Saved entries
#####

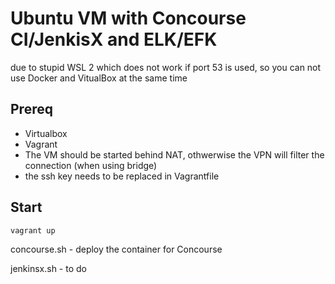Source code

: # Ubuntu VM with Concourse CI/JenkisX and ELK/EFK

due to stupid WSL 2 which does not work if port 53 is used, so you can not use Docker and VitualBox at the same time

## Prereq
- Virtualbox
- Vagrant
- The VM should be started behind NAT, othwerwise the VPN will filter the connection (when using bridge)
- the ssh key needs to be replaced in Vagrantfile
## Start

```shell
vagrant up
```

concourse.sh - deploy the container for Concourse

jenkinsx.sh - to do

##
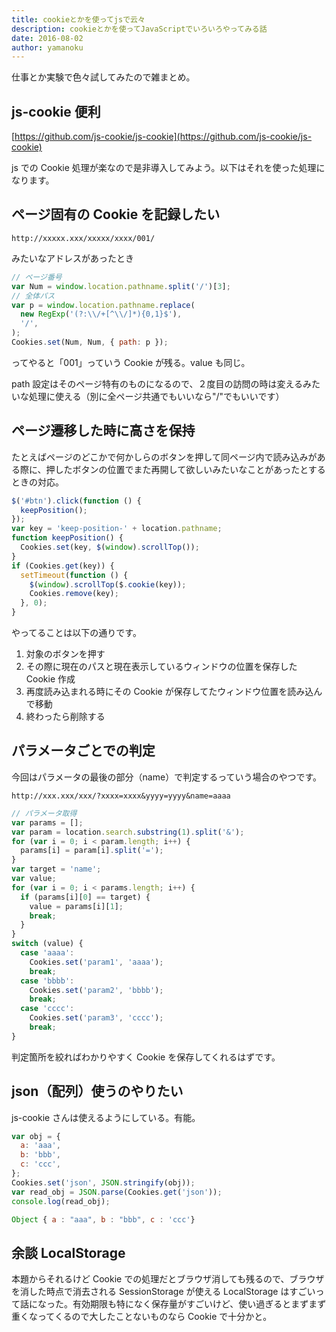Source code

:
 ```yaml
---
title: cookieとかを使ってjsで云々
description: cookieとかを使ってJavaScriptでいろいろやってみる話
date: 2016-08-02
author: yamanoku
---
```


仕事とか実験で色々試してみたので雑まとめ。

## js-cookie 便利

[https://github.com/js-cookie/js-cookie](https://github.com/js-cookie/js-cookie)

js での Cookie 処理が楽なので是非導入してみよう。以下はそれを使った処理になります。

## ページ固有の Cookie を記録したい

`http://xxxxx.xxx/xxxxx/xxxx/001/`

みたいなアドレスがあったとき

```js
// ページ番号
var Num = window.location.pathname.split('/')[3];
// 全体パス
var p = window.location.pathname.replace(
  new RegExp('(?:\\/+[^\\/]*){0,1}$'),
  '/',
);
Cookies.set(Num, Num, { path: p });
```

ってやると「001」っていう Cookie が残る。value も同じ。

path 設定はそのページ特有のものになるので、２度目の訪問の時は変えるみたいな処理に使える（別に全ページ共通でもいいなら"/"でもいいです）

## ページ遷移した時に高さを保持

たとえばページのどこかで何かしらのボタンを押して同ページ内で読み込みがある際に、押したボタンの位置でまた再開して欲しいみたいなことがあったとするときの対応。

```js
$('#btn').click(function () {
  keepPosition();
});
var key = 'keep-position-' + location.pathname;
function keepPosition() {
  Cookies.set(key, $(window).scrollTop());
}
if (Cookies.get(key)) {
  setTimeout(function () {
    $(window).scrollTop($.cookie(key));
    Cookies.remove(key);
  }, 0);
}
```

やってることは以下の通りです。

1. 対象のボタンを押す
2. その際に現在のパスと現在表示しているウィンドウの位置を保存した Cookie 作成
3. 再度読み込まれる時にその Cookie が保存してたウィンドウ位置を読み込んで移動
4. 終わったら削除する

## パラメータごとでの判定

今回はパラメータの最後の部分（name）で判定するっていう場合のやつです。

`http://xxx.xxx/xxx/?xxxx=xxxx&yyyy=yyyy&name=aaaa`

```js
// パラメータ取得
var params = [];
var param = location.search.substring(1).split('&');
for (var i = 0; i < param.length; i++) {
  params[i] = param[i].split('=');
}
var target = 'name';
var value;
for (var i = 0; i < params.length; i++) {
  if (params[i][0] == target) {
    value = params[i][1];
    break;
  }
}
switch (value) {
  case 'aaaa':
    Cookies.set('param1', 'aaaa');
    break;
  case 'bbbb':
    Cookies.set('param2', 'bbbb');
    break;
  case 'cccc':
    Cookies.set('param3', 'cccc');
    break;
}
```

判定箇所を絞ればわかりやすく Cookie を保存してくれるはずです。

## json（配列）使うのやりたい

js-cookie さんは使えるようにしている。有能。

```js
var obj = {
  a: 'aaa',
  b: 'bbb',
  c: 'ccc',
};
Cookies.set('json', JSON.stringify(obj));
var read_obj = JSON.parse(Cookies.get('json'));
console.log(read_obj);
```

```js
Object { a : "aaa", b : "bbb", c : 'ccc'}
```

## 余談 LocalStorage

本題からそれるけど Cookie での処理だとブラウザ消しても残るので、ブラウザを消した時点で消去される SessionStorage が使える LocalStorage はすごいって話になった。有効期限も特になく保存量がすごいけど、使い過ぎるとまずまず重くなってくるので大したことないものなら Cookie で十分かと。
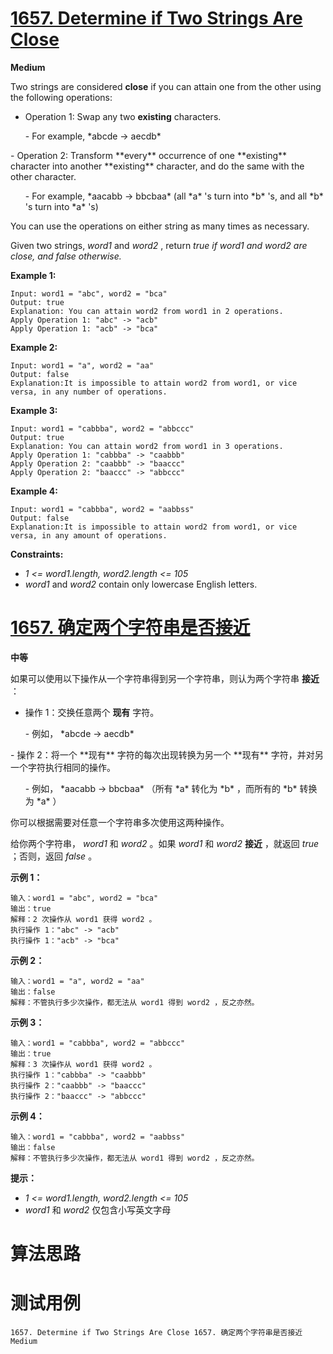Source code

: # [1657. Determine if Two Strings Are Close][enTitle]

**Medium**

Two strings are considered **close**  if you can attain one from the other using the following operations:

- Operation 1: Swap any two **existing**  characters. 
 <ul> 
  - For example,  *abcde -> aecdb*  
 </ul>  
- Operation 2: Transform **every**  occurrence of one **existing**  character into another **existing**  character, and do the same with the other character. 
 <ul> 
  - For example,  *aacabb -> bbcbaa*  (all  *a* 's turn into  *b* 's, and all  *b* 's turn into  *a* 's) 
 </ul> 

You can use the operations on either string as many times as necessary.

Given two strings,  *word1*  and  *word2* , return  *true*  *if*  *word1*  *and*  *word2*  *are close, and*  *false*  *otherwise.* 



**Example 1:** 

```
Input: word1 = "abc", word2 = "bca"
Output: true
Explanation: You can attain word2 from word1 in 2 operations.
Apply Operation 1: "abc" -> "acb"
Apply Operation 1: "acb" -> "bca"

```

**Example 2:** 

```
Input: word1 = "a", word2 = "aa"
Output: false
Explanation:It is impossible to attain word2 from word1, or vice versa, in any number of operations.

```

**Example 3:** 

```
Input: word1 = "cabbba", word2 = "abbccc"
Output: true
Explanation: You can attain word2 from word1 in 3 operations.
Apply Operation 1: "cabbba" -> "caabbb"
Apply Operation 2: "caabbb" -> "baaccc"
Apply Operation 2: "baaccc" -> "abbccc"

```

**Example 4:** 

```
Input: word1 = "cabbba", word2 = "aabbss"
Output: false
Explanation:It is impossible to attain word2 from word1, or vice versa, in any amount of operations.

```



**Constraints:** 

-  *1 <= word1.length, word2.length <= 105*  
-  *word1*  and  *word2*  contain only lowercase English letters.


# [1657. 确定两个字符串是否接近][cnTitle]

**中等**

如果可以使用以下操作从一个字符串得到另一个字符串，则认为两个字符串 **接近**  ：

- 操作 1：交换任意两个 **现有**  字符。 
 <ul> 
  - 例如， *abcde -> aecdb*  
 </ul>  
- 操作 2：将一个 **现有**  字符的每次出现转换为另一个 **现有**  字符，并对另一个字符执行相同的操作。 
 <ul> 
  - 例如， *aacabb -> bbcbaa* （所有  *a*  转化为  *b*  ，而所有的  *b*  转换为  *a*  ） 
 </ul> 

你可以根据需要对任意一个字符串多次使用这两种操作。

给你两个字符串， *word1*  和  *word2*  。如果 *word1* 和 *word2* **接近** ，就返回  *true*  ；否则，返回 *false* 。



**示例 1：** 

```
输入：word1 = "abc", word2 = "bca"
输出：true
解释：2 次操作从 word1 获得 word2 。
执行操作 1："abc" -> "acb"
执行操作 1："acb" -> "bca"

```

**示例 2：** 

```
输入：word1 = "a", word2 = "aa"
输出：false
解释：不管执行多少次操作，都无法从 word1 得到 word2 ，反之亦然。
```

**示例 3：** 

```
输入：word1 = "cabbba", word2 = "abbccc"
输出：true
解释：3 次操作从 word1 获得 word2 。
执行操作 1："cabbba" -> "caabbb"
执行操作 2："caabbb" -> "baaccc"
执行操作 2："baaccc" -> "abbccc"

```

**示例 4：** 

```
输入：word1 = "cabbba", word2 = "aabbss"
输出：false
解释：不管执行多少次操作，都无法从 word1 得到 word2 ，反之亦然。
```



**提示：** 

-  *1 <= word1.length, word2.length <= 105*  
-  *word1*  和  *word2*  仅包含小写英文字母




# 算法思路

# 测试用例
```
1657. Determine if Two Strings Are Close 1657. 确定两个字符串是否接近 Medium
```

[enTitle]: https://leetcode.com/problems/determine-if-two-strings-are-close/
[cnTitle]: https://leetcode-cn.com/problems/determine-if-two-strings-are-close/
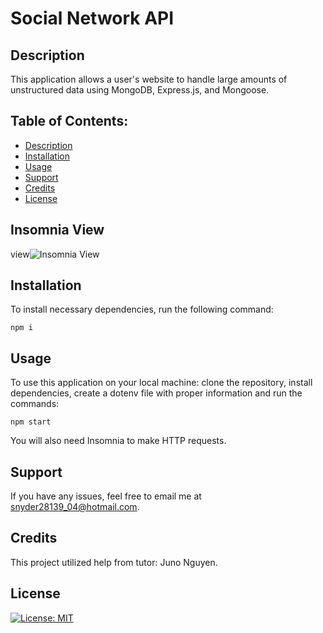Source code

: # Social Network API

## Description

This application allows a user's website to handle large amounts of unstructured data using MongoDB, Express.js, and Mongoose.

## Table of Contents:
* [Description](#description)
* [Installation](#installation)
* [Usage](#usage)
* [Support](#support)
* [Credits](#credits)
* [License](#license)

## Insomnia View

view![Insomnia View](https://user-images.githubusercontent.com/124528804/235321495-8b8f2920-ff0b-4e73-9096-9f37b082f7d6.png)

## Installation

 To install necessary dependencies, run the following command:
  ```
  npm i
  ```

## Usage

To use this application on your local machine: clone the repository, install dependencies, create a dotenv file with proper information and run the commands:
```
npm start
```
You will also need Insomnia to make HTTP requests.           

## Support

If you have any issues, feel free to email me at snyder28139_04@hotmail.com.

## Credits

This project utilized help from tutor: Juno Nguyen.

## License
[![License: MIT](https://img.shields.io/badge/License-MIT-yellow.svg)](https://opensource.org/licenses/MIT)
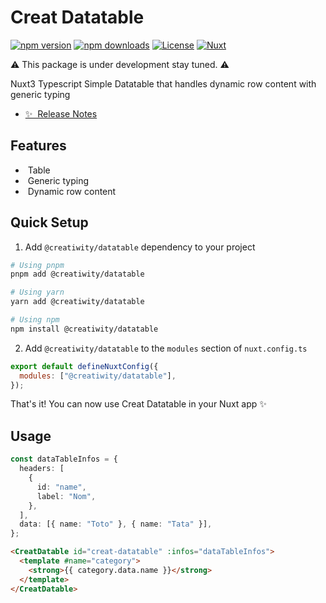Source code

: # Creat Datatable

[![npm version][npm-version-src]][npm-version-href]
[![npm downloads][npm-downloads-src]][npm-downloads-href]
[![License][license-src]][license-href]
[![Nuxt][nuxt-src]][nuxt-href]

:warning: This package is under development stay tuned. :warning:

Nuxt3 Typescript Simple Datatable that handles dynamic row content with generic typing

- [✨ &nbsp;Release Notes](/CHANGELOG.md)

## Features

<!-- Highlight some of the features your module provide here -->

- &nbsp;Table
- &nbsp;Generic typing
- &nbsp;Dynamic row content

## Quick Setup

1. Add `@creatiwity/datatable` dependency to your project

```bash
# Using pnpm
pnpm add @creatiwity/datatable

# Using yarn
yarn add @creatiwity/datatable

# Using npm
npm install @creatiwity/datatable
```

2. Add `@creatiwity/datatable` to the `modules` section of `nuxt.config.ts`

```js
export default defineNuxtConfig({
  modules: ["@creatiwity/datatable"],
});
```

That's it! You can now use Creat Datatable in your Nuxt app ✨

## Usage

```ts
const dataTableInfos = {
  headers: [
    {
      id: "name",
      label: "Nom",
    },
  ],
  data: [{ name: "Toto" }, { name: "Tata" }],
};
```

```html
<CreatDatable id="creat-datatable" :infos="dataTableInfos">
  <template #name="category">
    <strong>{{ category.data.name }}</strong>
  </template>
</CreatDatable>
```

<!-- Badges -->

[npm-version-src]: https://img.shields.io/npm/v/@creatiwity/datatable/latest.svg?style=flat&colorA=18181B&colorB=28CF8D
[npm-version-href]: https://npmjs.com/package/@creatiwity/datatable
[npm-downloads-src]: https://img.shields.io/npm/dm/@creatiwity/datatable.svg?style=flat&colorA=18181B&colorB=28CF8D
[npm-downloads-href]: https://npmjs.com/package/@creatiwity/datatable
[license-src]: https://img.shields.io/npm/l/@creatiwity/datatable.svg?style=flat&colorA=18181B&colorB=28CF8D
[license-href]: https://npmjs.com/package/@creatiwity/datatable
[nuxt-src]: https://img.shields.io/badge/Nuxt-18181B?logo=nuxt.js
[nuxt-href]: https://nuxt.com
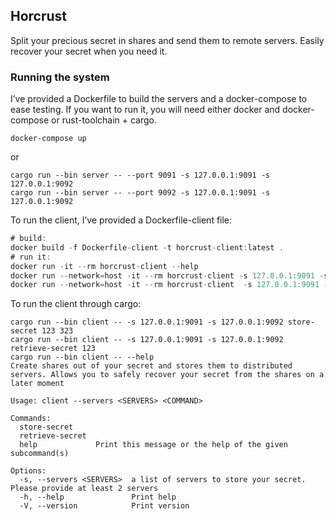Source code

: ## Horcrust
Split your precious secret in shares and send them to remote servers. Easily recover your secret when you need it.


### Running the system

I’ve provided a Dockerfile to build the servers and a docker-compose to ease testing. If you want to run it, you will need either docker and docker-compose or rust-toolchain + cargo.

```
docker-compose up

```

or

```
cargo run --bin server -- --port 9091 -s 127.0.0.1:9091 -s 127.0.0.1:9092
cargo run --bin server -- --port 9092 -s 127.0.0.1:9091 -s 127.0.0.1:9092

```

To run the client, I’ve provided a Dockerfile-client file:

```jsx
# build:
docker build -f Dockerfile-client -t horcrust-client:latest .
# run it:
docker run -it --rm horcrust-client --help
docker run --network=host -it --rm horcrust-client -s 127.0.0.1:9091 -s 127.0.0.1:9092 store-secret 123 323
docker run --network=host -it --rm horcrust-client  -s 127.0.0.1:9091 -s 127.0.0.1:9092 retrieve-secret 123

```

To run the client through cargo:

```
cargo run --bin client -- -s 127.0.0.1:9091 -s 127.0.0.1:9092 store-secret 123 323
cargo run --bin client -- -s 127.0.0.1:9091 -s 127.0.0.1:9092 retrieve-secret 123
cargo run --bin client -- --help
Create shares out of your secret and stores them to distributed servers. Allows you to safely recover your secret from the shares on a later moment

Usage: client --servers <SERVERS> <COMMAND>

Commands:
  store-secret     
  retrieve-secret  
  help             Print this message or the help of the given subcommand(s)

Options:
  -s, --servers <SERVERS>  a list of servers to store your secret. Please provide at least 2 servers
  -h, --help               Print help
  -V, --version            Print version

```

#####

▶ **Action item**
What is needed is an exact copy of the lines from the start of the records through the line containing "- The VM should", with no pictures.

▶ **Completed exercise**
Source code

: # Ubuntu VM with Concourse CI/JenkisX and ELK/EFK

due to stupid WSL 2 which does not work if port 53 is used, so you can not use Docker and VitualBox at the same time

## Prereq
- Virtualbox
- Vagrant
- The VM should be started behind NAT, othwerwise the VPN will filter the connection (when using bridge)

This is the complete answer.